How does one generically convert signed and unsigned integers into each other without having to specify the specific width?

For example:

uint8_t <-> int8_t
uint16_t <-> int16_t
uint32_t <-> int32_t
uint64_t <-> int64_t

It would be nice to write:

uint32_t x;
int32_t y;
static_cast<signed>(x)
static_cast<unsigned>(y)

However, I suspect that doesn't do what I want.

I think I can achieve a similar effect using this method but I would think doing it for the same data width might have some syntactic sugar.
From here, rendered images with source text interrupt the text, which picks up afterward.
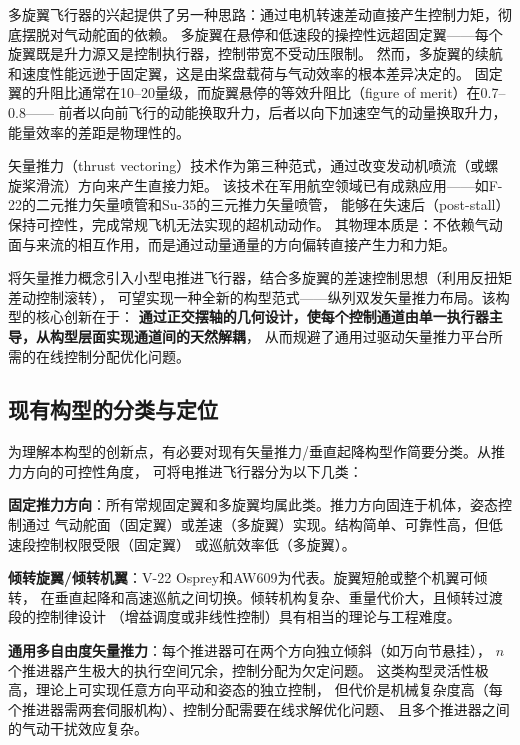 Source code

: \documentclass[a4paper,12pt]{ctexart}
\theoremstyle{plain}
\theoremstyle{definition}
\begin{document}
多旋翼飞行器的兴起提供了另一种思路：通过电机转速差动直接产生控制力矩，彻底摆脱对气动舵面的依赖\cite{mahony2012multirotor}。
多旋翼在悬停和低速段的操控性远超固定翼——每个旋翼既是升力源又是控制执行器，控制带宽不受动压限制。
然而，多旋翼的续航和速度性能远逊于固定翼，这是由桨盘载荷与气动效率的根本差异决定的。
固定翼的升阻比通常在10--20量级，而旋翼悬停的等效升阻比（figure of merit）在0.7--0.8——
前者以向前飞行的动能换取升力，后者以向下加速空气的动量换取升力，能量效率的差距是物理性的。

矢量推力（thrust vectoring）技术作为第三种范式，通过改变发动机喷流（或螺旋桨滑流）方向来产生直接力矩。
该技术在军用航空领域已有成熟应用——如F-22的二元推力矢量喷管和Su-35的三元推力矢量喷管，
能够在失速后（post-stall）保持可控性，完成常规飞机无法实现的超机动动作\cite{stevens2015aircraft}。
其物理本质是：不依赖气动面与来流的相互作用，而是通过动量通量的方向偏转直接产生力和力矩。

将矢量推力概念引入小型电推进飞行器，结合多旋翼的差速控制思想（利用反扭矩差动控制滚转），
可望实现一种全新的构型范式——纵列双发矢量推力布局。该构型的核心创新在于：
\textbf{通过正交摆轴的几何设计，使每个控制通道由单一执行器主导，从构型层面实现通道间的天然解耦}，
从而规避了通用过驱动矢量推力平台所需的在线控制分配优化问题\cite{johansen2013control}。

\subsection{现有构型的分类与定位}

为理解本构型的创新点，有必要对现有矢量推力/垂直起降构型作简要分类。从推力方向的可控性角度，
可将电推进飞行器分为以下几类：

\textbf{固定推力方向}：所有常规固定翼和多旋翼均属此类。推力方向固连于机体，姿态控制通过
气动舵面（固定翼）或差速（多旋翼）实现。结构简单、可靠性高，但低速段控制权限受限（固定翼）
或巡航效率低（多旋翼）。

\textbf{倾转旋翼/倾转机翼}：V-22 Osprey和AW609为代表。旋翼短舱或整个机翼可倾转，
在垂直起降和高速巡航之间切换。倾转机构复杂、重量代价大，且倾转过渡段的控制律设计
（增益调度或非线性控制）具有相当的理论与工程难度\cite{kang2009control}。

\textbf{通用多自由度矢量推力}：每个推进器可在两个方向独立倾斜（如万向节悬挂），
$n$个推进器产生极大的执行空间冗余，控制分配为欠定问题\cite{seguigasco2014novel}。
这类构型灵活性极高，理论上可实现任意方向平动和姿态的独立控制，
但代价是机械复杂度高（每个推进器需两套伺服机构）、控制分配需要在线求解优化问题、
且多个推进器之间的气动干扰效应复杂\cite{zhu2025experimental}。
\end{document}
Conditional template type math

CodePudding user response：

However, I suspect that doesn't do what I want.

Indeed, your suspicion is valid: the expression, static_cast<signed>(x), is exactly equivalent to static_cast<signed int>(x), so the cast will always be to an object of the 'default' size of an int on the given platform (and, similarly, unsigned is equivalent to unsigned int).

However, with a little bit of work, you can create 'generic' cast template functions that use the std::make_signed and std::make_unsigned type-trait structures.

Here's a possible implementation of such functions, with a brief test program that shows some deduced result types for different input type widths:

#include <type_traits> // For make_signed and make_unsigned

template<typename T>
static inline auto unsigned_cast(T s)
{
    return static_cast<std::make_unsigned<T>::type>(s);
}

template<typename T>
static inline auto signed_cast(T s)
{
    return static_cast<std::make_signed<T>::type>(s);
}


#include <typeinfo>    // For "typeid"
#include <iostream>    

int main()
{
    int16_t s16 = 42;
    auto u16 = unsigned_cast(s16);
    std::cout << "Type of unsigned cast is: " << typeid(u16).name() << "\n";

    uint64_t u64 = 39uLL;
    auto s64 = signed_cast(u64);
    std::cout << "Type of signed cast is: " << typeid(s64).name() << "\n";
    return 0;
}